Task prompt> Please write out, exactly as given, the line that contains "isn't enough for" and all lines that follow it through the end of the listing, and nothing else.

Data in this exercise>
=-=-=-=-=

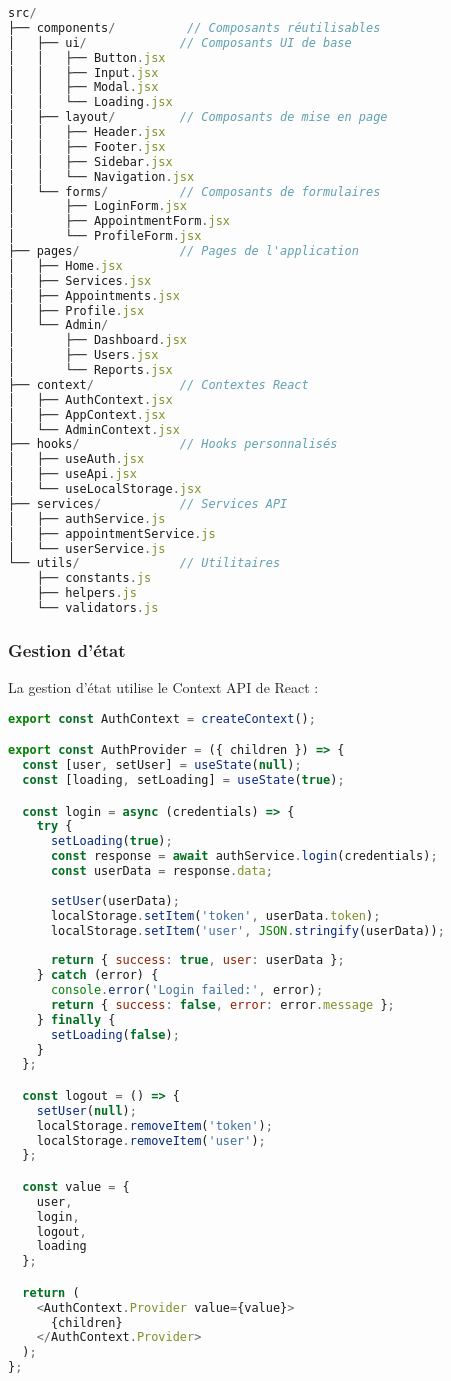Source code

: \begin{lstlisting}[language=JavaScript, caption=Structure des composants React]
src/
├── components/          // Composants réutilisables
│   ├── ui/             // Composants UI de base
│   │   ├── Button.jsx
│   │   ├── Input.jsx
│   │   ├── Modal.jsx
│   │   └── Loading.jsx
│   ├── layout/         // Composants de mise en page
│   │   ├── Header.jsx
│   │   ├── Footer.jsx
│   │   ├── Sidebar.jsx
│   │   └── Navigation.jsx
│   └── forms/          // Composants de formulaires
│       ├── LoginForm.jsx
│       ├── AppointmentForm.jsx
│       └── ProfileForm.jsx
├── pages/              // Pages de l'application
│   ├── Home.jsx
│   ├── Services.jsx
│   ├── Appointments.jsx
│   ├── Profile.jsx
│   └── Admin/
│       ├── Dashboard.jsx
│       ├── Users.jsx
│       └── Reports.jsx
├── context/            // Contextes React
│   ├── AuthContext.jsx
│   ├── AppContext.jsx
│   └── AdminContext.jsx
├── hooks/              // Hooks personnalisés
│   ├── useAuth.jsx
│   ├── useApi.jsx
│   └── useLocalStorage.jsx
├── services/           // Services API
│   ├── authService.js
│   ├── appointmentService.js
│   └── userService.js
└── utils/              // Utilitaires
    ├── constants.js
    ├── helpers.js
    └── validators.js
\end{lstlisting}

\subsubsection{Gestion d'état}

La gestion d'état utilise le Context API de React :

\begin{lstlisting}[language=JavaScript, caption=Contexte d'authentification]
export const AuthContext = createContext();

export const AuthProvider = ({ children }) => {
  const [user, setUser] = useState(null);
  const [loading, setLoading] = useState(true);

  const login = async (credentials) => {
    try {
      setLoading(true);
      const response = await authService.login(credentials);
      const userData = response.data;
      
      setUser(userData);
      localStorage.setItem('token', userData.token);
      localStorage.setItem('user', JSON.stringify(userData));
      
      return { success: true, user: userData };
    } catch (error) {
      console.error('Login failed:', error);
      return { success: false, error: error.message };
    } finally {
      setLoading(false);
    }
  };

  const logout = () => {
    setUser(null);
    localStorage.removeItem('token');
    localStorage.removeItem('user');
  };

  const value = {
    user,
    login,
    logout,
    loading
  };

  return (
    <AuthContext.Provider value={value}>
      {children}
    </AuthContext.Provider>
  );
};
\end{lstlisting}

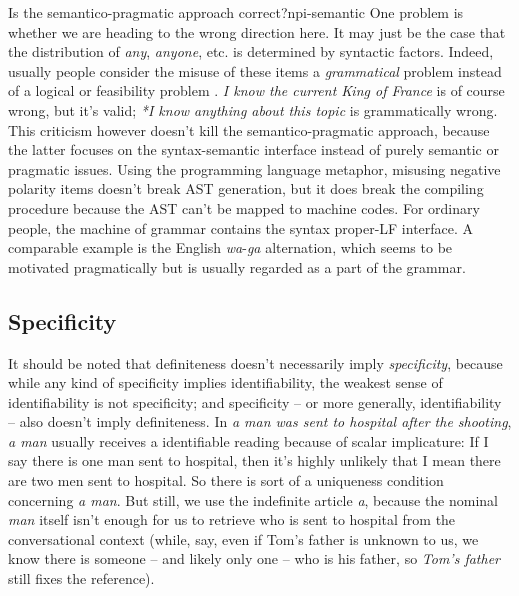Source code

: \documentclass[UTF8, a4paper, oneside, scheme=plain, 12pt]{ctexbook}
\newcommand*{\citepage}[1]{p.~{#1}}
\newcommand{\form}[1]{\emph{#1}}
\begin{document}
\begin{theorybox}{Is the semantico-pragmatic approach correct?}{npi-semantic}
    One problem is whether we are heading to the wrong direction here.
    It may just be the case that the distribution of \form{any}, \form{anyone}, etc. 
    is determined by syntactic factors.
    Indeed, usually people consider the misuse of these items 
    a \emph{grammatical} problem 
    instead of a logical or feasibility problem
    \citep[\citepage{812}]{zeijlstra2013}.
    \form{I know the current King of France} is of course wrong,
    but it's valid;
    \form{*I know anything about this topic} is grammatically wrong.
    This criticism however doesn't kill the semantico-pragmatic approach,
    because the latter focuses on the syntax-semantic interface 
    instead of purely semantic or pragmatic issues.
    Using the programming language metaphor,
    misusing negative polarity items doesn't break AST generation,
    but it does break the compiling procedure
    because the AST can't be mapped to machine codes.
    For ordinary people, the machine of grammar contains the syntax proper-LF interface.
    A comparable example is the English \form{wa}-\form{ga} alternation,
    which seems to be motivated pragmatically 
    but is usually regarded as a part of the grammar.
\end{theorybox}

\subsection{Specificity}\label{sec:np.det.specific}

It should be noted that definiteness doesn't necessarily imply \emph{specificity},
because while any kind of specificity implies identifiability, 
the weakest sense of identifiability 
is not specificity;
and specificity -- or more generally, identifiability -- 
also doesn't imply definiteness.
In \form{a man was sent to hospital after the shooting}, 
\form{a man} usually receives a identifiable reading 
because of scalar implicature: 
If I say there is one man sent to hospital,
then it's highly unlikely that I mean there are two men sent to hospital.
So there is sort of a uniqueness condition concerning \form{a man}.
But still, we use the indefinite article \form{a},
because the nominal \form{man} itself 
isn't enough for us to retrieve who is sent to hospital from the conversational context
(while, say, even if Tom's father is unknown to us,
we know there is someone -- and likely only one -- who is his father,
so \form{Tom's father} still fixes the reference).
\end{document}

=-=-=-=-=

Written solution>
isn't enough for us to retrieve who is sent to hospital from the conversational context
(while, say, even if Tom's father is unknown to us,
we know there is someone -- and likely only one -- who is his father,
so \form{Tom's father} still fixes the reference).
\end{document}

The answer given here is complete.